Majority Leader of the Nevada Assembly
- In office November 9, 2016 – November 9, 2022
- Preceded by: Paul Anderson
- Succeeded by: Sandra Jauregui

Member of the Nevada Assembly from the 27th district
- In office November 3, 2010 – November 9, 2022
- Preceded by: Sheila Leslie
- Succeeded by: Angie Taylor

Personal details
- Born: Teresa Francisca Benitez July 25, 1978 (age 48) Ventura, California, U.S.
- Party: Democratic (1998–present)
- Spouse: Jeff Thompson
- Children: 4
- Education: University of Nevada, Reno (BA) University of Michigan, Ann Arbor (MSW)
- Website: Campaign website

= Teresa Benitez-Thompson =

American politician from Nevada

Teresa Francisca Benitez-Thompson (born July 25, 1978) is an American politician, social worker, and former Democratic member of the Nevada Assembly. First elected February 7, 2011 to represent District 27 in Washoe County, Benitez-Thompson served as Majority Leader of the Nevada Assembly during her tenure. She was crowned Miss Nevada 2002 and placed third runner-up at the Miss America 2003 pageant.

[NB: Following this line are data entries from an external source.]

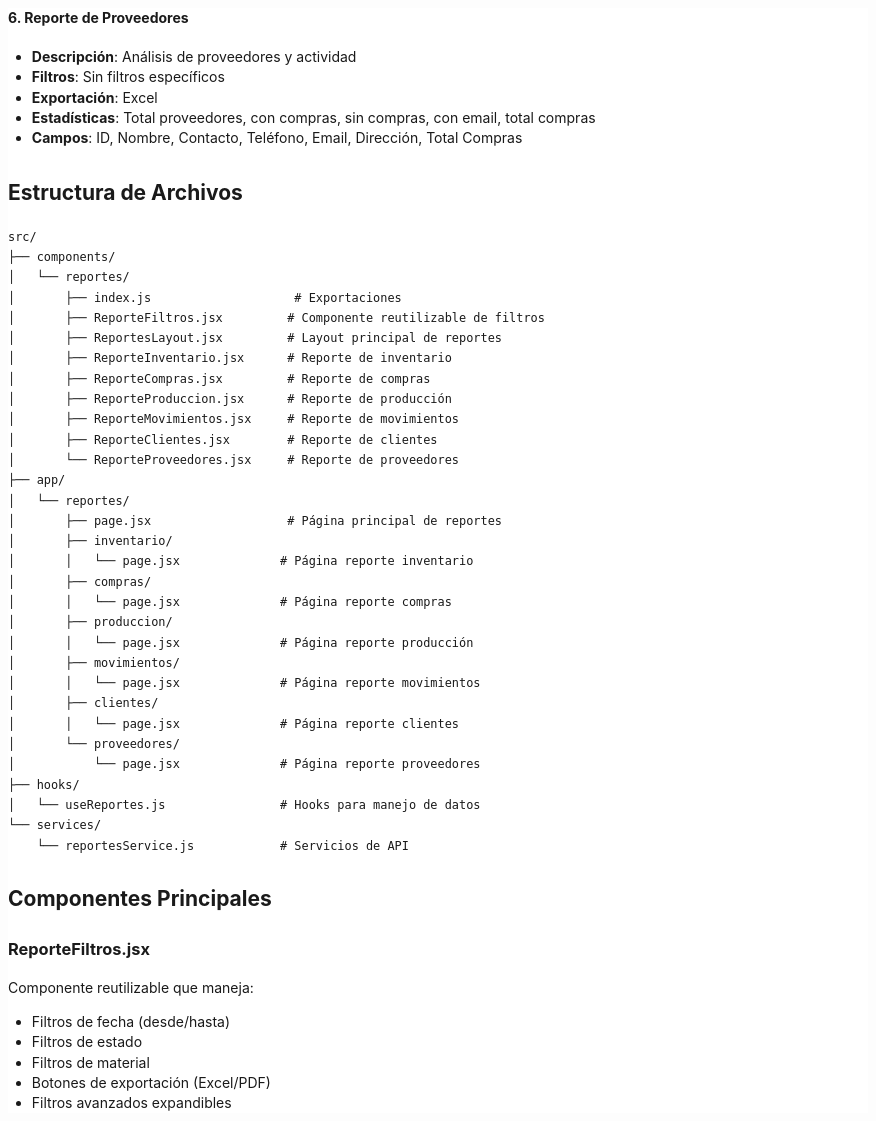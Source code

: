 #### 6. Reporte de Proveedores
- **Descripción**: Análisis de proveedores y actividad
- **Filtros**: Sin filtros específicos
- **Exportación**: Excel
- **Estadísticas**: Total proveedores, con compras, sin compras, con email, total compras
- **Campos**: ID, Nombre, Contacto, Teléfono, Email, Dirección, Total Compras

## Estructura de Archivos

```
src/
├── components/
│   └── reportes/
│       ├── index.js                    # Exportaciones
│       ├── ReporteFiltros.jsx         # Componente reutilizable de filtros
│       ├── ReportesLayout.jsx         # Layout principal de reportes
│       ├── ReporteInventario.jsx      # Reporte de inventario
│       ├── ReporteCompras.jsx         # Reporte de compras
│       ├── ReporteProduccion.jsx      # Reporte de producción
│       ├── ReporteMovimientos.jsx     # Reporte de movimientos
│       ├── ReporteClientes.jsx        # Reporte de clientes
│       └── ReporteProveedores.jsx     # Reporte de proveedores
├── app/
│   └── reportes/
│       ├── page.jsx                   # Página principal de reportes
│       ├── inventario/
│       │   └── page.jsx              # Página reporte inventario
│       ├── compras/
│       │   └── page.jsx              # Página reporte compras
│       ├── produccion/
│       │   └── page.jsx              # Página reporte producción
│       ├── movimientos/
│       │   └── page.jsx              # Página reporte movimientos
│       ├── clientes/
│       │   └── page.jsx              # Página reporte clientes
│       └── proveedores/
│           └── page.jsx              # Página reporte proveedores
├── hooks/
│   └── useReportes.js                # Hooks para manejo de datos
└── services/
    └── reportesService.js            # Servicios de API
```

## Componentes Principales

### ReporteFiltros.jsx
Componente reutilizable que maneja:
- Filtros de fecha (desde/hasta)
- Filtros de estado
- Filtros de material
- Botones de exportación (Excel/PDF)
- Filtros avanzados expandibles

In February 2026, she announced her candidacy for the U.S. House of Representatives in Nevada’s 2nd Congressional District (NV-2)

==Background==
Benitez-Thompson earned her B.A. from the University of Nevada, Reno and her master's degree in social work from the University of Michigan. She previously worked as a licensed social worker at a hospice company
and recently served as Chief of Staff to Nevada Attorney General Aaron Ford.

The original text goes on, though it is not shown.